WHAT THE TASK REQUIRES: Which lines run from the start of the data below to the line containing "<br/> ![alt text](https://i.stack.imgur.com/dBc8x.gif)"? Set them down exactly, with none added.

Stored data entries:
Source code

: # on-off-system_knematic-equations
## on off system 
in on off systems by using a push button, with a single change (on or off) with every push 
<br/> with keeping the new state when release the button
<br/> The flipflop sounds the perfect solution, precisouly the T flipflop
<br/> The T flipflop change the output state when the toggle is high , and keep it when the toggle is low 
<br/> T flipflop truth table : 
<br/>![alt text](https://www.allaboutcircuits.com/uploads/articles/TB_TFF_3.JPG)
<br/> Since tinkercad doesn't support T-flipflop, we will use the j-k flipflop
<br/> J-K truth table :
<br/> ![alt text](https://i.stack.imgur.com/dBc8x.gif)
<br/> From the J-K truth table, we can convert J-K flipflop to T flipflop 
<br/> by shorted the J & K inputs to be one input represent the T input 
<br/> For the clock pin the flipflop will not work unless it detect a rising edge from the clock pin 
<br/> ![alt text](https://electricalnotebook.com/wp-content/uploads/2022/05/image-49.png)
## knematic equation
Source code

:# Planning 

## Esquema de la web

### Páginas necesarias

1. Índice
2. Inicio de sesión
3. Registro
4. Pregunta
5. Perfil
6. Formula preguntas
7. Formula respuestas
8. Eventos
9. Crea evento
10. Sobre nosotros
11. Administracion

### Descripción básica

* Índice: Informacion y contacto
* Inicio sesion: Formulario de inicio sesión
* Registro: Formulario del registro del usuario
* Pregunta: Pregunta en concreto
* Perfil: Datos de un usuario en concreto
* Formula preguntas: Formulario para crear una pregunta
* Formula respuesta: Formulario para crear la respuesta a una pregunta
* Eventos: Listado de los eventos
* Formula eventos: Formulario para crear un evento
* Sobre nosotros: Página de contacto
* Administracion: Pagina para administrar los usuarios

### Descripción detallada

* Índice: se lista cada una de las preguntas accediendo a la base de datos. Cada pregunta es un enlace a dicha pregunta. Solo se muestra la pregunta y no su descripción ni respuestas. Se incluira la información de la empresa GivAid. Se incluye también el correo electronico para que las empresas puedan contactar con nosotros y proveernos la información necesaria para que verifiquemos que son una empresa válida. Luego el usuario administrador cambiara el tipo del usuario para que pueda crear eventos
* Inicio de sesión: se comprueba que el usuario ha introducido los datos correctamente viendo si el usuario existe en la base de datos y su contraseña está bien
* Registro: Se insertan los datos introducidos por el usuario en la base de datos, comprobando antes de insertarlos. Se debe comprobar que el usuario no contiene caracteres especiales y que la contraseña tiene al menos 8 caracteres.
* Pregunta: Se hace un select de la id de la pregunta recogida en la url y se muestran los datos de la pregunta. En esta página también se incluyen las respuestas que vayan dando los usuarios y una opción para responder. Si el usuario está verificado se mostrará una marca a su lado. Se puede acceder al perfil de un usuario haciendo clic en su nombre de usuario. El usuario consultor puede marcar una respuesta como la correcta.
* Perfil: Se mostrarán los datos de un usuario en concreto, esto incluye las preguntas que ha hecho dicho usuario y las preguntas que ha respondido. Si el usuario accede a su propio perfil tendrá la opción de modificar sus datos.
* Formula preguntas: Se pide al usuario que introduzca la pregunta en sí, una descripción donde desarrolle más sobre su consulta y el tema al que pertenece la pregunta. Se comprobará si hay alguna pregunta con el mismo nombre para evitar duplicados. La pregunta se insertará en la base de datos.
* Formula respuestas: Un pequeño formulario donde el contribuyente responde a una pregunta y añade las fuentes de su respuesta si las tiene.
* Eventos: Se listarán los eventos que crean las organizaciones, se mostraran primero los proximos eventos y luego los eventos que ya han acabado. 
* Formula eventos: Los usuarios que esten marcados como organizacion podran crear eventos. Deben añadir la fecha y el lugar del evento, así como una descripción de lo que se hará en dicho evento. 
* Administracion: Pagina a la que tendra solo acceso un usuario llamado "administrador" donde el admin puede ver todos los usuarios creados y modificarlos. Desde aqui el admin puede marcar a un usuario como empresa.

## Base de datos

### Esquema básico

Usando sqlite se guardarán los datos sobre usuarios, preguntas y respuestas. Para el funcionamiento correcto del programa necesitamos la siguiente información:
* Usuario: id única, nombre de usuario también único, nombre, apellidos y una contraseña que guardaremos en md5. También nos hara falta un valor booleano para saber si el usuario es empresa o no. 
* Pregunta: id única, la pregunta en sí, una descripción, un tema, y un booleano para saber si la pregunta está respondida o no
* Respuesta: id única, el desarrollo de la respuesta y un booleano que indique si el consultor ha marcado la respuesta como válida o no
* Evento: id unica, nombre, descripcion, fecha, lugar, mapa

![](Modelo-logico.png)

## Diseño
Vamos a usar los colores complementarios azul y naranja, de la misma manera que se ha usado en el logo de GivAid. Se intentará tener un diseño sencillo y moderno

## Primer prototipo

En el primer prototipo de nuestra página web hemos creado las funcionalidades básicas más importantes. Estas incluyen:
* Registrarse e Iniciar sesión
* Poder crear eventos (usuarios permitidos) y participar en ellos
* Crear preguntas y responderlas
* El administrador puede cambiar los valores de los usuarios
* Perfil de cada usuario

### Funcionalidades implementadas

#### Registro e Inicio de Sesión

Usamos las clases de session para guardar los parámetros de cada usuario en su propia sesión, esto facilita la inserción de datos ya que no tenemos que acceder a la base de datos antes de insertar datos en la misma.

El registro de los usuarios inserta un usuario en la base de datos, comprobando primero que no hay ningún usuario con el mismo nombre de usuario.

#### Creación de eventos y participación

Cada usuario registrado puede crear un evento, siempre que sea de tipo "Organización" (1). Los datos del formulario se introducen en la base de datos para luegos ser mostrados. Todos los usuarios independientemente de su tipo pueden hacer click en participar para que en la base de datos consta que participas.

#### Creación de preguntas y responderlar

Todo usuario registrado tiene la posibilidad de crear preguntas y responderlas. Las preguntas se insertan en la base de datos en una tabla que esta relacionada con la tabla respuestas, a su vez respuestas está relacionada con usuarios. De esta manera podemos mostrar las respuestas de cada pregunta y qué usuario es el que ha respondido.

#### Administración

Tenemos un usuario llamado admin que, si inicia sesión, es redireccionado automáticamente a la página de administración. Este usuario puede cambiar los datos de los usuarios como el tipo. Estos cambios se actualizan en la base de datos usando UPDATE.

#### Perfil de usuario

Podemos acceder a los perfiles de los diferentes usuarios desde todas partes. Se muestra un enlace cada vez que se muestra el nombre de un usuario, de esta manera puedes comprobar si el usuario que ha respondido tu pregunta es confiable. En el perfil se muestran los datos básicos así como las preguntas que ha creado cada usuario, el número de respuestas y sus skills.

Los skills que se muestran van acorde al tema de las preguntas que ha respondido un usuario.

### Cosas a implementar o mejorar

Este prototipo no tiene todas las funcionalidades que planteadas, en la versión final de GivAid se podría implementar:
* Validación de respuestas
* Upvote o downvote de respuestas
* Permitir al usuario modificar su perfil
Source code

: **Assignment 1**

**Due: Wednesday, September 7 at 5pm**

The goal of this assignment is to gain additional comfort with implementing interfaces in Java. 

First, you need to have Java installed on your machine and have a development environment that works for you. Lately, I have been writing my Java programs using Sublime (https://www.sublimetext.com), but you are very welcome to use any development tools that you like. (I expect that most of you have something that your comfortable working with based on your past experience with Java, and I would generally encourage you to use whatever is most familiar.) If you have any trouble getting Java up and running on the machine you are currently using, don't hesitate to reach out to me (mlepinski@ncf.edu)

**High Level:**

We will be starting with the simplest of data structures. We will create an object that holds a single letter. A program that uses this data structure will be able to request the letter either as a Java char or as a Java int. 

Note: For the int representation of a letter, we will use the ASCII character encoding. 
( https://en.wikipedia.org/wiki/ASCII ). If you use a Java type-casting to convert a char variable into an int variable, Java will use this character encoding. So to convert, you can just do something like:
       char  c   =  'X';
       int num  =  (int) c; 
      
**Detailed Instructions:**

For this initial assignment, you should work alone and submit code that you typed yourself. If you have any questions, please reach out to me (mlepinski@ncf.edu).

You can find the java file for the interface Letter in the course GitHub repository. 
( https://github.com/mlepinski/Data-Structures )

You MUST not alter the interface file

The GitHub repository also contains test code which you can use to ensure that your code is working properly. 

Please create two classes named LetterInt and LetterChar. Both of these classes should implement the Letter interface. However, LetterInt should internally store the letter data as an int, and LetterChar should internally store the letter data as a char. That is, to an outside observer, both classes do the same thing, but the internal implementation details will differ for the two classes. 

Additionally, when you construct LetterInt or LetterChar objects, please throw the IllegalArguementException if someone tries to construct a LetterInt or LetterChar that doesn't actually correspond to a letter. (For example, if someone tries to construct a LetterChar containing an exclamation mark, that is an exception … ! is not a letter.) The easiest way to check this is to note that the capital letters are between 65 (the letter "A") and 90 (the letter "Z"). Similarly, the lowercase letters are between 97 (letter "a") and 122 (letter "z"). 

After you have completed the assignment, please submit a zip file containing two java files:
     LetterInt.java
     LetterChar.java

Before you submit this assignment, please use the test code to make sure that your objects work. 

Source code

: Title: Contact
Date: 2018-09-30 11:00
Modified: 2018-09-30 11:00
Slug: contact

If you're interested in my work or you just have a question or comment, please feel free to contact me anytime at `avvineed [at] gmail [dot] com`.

RESPONSE TO THE EXERCISE:
Source code

: # on-off-system_knematic-equations
## on off system 
in on off systems by using a push button, with a single change (on or off) with every push 
<br/> with keeping the new state when release the button
<br/> The flipflop sounds the perfect solution, precisouly the T flipflop
<br/> The T flipflop change the output state when the toggle is high , and keep it when the toggle is low 
<br/> T flipflop truth table : 
<br/>![alt text](https://www.allaboutcircuits.com/uploads/articles/TB_TFF_3.JPG)
<br/> Since tinkercad doesn't support T-flipflop, we will use the j-k flipflop
<br/> J-K truth table :
<br/> ![alt text](https://i.stack.imgur.com/dBc8x.gif)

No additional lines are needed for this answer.